Problem —
What you should repeat is the run of lines from the top of the listing below through the line with "[![Screenshot of the", exactly, with no pictures.

[Source information]

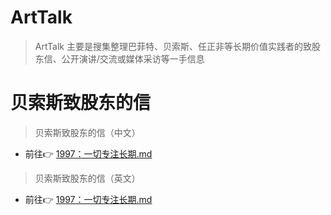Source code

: # ArtTalk
> ArtTalk 主要是搜集整理巴菲特、贝索斯、任正非等长期价值实践者的致股东信、公开演讲/交流或媒体采访等一手信息

# 贝索斯致股东的信
> 贝索斯致股东的信（中文）
- 前往👉 [1997：一切专注长期.md](/贝索斯致股东的信（中文）/1997：一切专注长期.md)

> 贝索斯致股东的信（英文）
- 前往👉 [1997：一切专注长期.md](/贝索斯致股东的信（中文）/1997：一切专注长期.md)

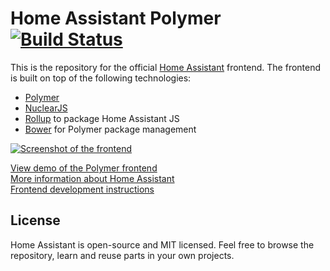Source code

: # Home Assistant Polymer [![Build Status](https://travis-ci.org/home-assistant/home-assistant-polymer.svg?branch=master)](https://travis-ci.org/home-assistant/home-assistant-polymer)

This is the repository for the official [Home Assistant](https://home-assistant.io) frontend. The frontend is built on top of the following technologies:

 * [Polymer](https://www.polymer-project.org/1.0/)
 * [NuclearJS](http://optimizely.github.io/nuclear-js/)
 * [Rollup](http://rollupjs.org/) to package Home Assistant JS
 * [Bower](https://bower.io) for Polymer package management

[![Screenshot of the frontend](https://raw.githubusercontent.com/home-assistant/home-assistant-polymer/master/docs/screenshot.png)](https://home-assistant.io/demo/)

[View demo of the Polymer frontend](https://home-assistant.io/demo/)  
[More information about Home Assistant](https://home-assistant.io)  
[Frontend development instructions](https://home-assistant.io/developers/frontend.html)

## License
Home Assistant is open-source and MIT licensed. Feel free to browse the repository, learn and reuse parts in your own projects.
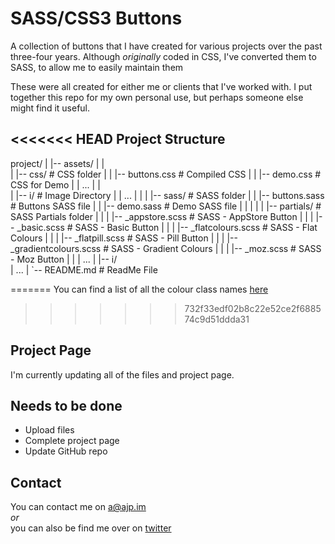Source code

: SASS/CSS3 Buttons
=================
A collection of buttons that I have created for various projects over the past three-four years.
Although *originally* coded in CSS, I've converted them to SASS, to allow me to easily maintain them

These were all created for either me or clients that I've worked with. I put together this repo for my own personal use, but perhaps someone else might find it useful.

<<<<<<< HEAD
Project Structure
-----------------
project/
|
|-- assets/ 
|	|              		  		
|   |-- css/         	  					# CSS folder
|	|	|-- buttons.css 					# Compiled CSS
|	|	|-- demo.css 						# CSS for Demo
|	|	...
|	|   		  
|	|-- i/									# Image Directory
|	|	...
|	|
|   |-- sass/								# SASS folder
|	|	|-- buttons.sass 					# Buttons SASS file
|	|	|-- demo.sass 						# Demo SASS file
|	|	|
|	|	|-- partials/ 						# SASS Partials folder
|	|   |	|-- _appstore.scss 				# SASS - AppStore Button
|	|	|	|-- _basic.scss 				# SASS - Basic Button
|	|	|	|-- _flatcolours.scss 			# SASS - Flat Colours
|	|	|	|-- _flatpill.scss 				# SASS - Pill Button
|	|	|	|-- _gradientcolours.scss 		# SASS - Gradient Colours
|	|	|	|-- _moz.scss 					# SASS - Moz Button
|	|	|	...
|   |-- i/      		
|   ...
|
`-- README.md 								# ReadMe File

=======
You can find a list of all the colour class names [here](//github.com/alexpate/sass-buttons/blob/master/docs/colours.md)
>>>>>>> 732f33edf02b8c22e52ce2f688574c9d51ddda31

Project Page
------------
I'm currently updating all of the files and project page.

Needs to be done
----------------
- Upload files
- Complete project page
- Update GitHub repo

Contact
-------
You can contact me on a@ajp.im  
*or*  
you can also be find me over on [twitter](http://twitter.com/alexjpate/ "alexjpate Twitter")
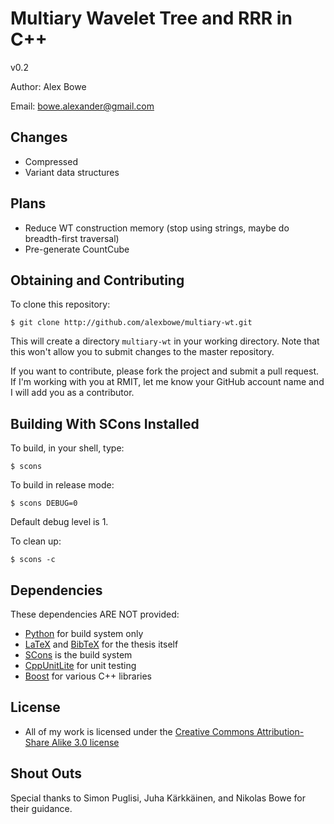 Multiary Wavelet Tree and RRR in C++
====================================

v0.2

Author: Alex Bowe

Email:  bowe.alexander@gmail.com

Changes
-------  
 * Compressed
 * Variant data structures

Plans
-----   
 * Reduce WT construction memory (stop using strings, maybe do breadth-first
   traversal)
 * Pre-generate CountCube

Obtaining and Contributing
--------------------------  
To clone this repository:

	$ git clone http://github.com/alexbowe/multiary-wt.git
	
This will create a directory `multiary-wt` in your working directory. Note that this won't allow you to submit changes to the master repository.

If you want to contribute, please fork the project and submit a pull request. If I'm working with you at RMIT, let me know your GitHub account name and I will add you as a contributor.


Building With SCons Installed
-----------------------------  
To build, in your shell, type:
	
	$ scons
	
To build in release mode:

	$ scons DEBUG=0

Default debug level is 1.

To clean up:

	$ scons -c


Dependencies
------------  
These dependencies ARE NOT provided:

 * [Python](http://www.python.org) for build system only
 * [LaTeX](http://www.latex-project.org/) and [BibTeX](http://www.bibtex.org/) for the thesis itself
 * [SCons](http://www.scons.org) is the build system
 * [CppUnitLite](http://www.objectmentor.com/resources/downloads.html) for unit testing
 * [Boost](www.boost.org) for various C++ libraries


License
-------  
 * All of my work is licensed under the [Creative Commons Attribution-Share Alike 3.0 license](http://creativecommons.org/licenses/by-sa/3.0/)


Shout Outs
----------  
Special thanks to Simon Puglisi, Juha Kärkkäinen, and Nikolas Bowe for their guidance.

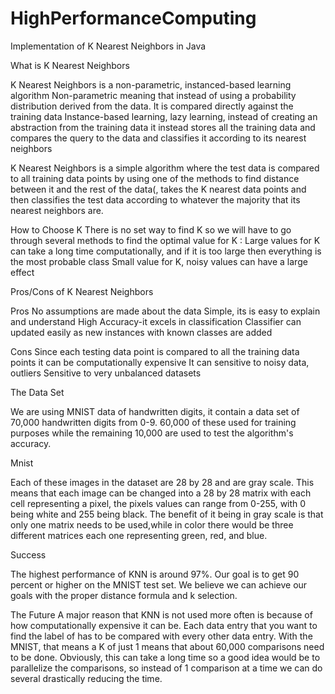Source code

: # HighPerformanceComputing
Implementation of K Nearest Neighbors in Java

What is K Nearest Neighbors

K Nearest Neighbors is a non-parametric, instanced-based learning algorithm
  Non-parametric meaning that instead of using a probability distribution derived from the data. It is compared directly against        the training data
  Instance-based learning, lazy learning, instead of creating an abstraction from the training data it instead stores all the   training data and compares the query to the data and classifies it according to its nearest neighbors

 K Nearest Neighbors is a simple algorithm where the test data is compared to all training data points by using one of the methods to find distance between it and the rest of the data(, takes the K nearest data points and then classifies the test data according to whatever the majority that its nearest neighbors are.

How to Choose K
There is no set way to find K so we will have to go through several methods to find the optimal value for K :
Large values for K can take a long time computationally, and if it is too large then everything is the most probable class
Small value for K, noisy values can have a large effect

Pros/Cons of K Nearest Neighbors

Pros
No assumptions are made about the data
Simple, its is easy to explain and understand
High Accuracy-it excels in classification
Classifier can updated easily as new instances with known classes are added

Cons
Since each testing data point is compared to all the training data points it can be computationally expensive
It can sensitive to noisy data, outliers
Sensitive to very unbalanced datasets

The Data Set

We are using MNIST data of handwritten digits, it contain a data set of  70,000 handwritten digits from 0-9. 60,000 of these used for training purposes while the remaining 10,000 are used to test the algorithm's accuracy.  

Mnist

Each of these images in the dataset are 28 by 28 and are gray scale. This means that each image can be changed into a 28 by 28 matrix with each cell representing a pixel, the pixels values can range from 0-255, with 0 being white and 255 being black. The benefit of it being in gray scale is that only one matrix needs to be used,while in color there would be three different matrices each one representing green, red, and blue. 

Success

The highest performance of KNN is around 97%. Our goal is to get 90 percent or higher on the MNIST test set. We believe we can achieve our goals with the proper distance formula and k selection. 

The Future
A major reason that KNN is not used more often is because of how computationally expensive it can be. Each data entry that you want to find the label of has to be compared with every other data entry. With the MNIST, that means a K  of just 1 means that about 60,000 comparisons need to be done.  Obviously, this can take a long time so a good idea would be to parallelize the comparisons, so instead of 1 comparison at a time we can do several drastically reducing the time.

[/Source information]

Answer to this exercise —
Source code

: # ArtTalk
> ArtTalk 主要是搜集整理巴菲特、贝索斯、任正非等长期价值实践者的致股东信、公开演讲/交流或媒体采访等一手信息

# 贝索斯致股东的信
> 贝索斯致股东的信（中文）
- 前往👉 [1997：一切专注长期.md](/贝索斯致股东的信（中文）/1997：一切专注长期.md)

> 贝索斯致股东的信（英文）
- 前往👉 [1997：一切专注长期.md](/贝索斯致股东的信（中文）/1997：一切专注长期.md)

Source code

: # Home Assistant Polymer [![Build Status](https://travis-ci.org/home-assistant/home-assistant-polymer.svg?branch=master)](https://travis-ci.org/home-assistant/home-assistant-polymer)

This is the repository for the official [Home Assistant](https://home-assistant.io) frontend. The frontend is built on top of the following technologies:

 * [Polymer](https://www.polymer-project.org/1.0/)
 * [NuclearJS](http://optimizely.github.io/nuclear-js/)
 * [Rollup](http://rollupjs.org/) to package Home Assistant JS
 * [Bower](https://bower.io) for Polymer package management

[![Screenshot of the frontend](https://raw.githubusercontent.com/home-assistant/home-assistant-polymer/master/docs/screenshot.png)](https://home-assistant.io/demo/)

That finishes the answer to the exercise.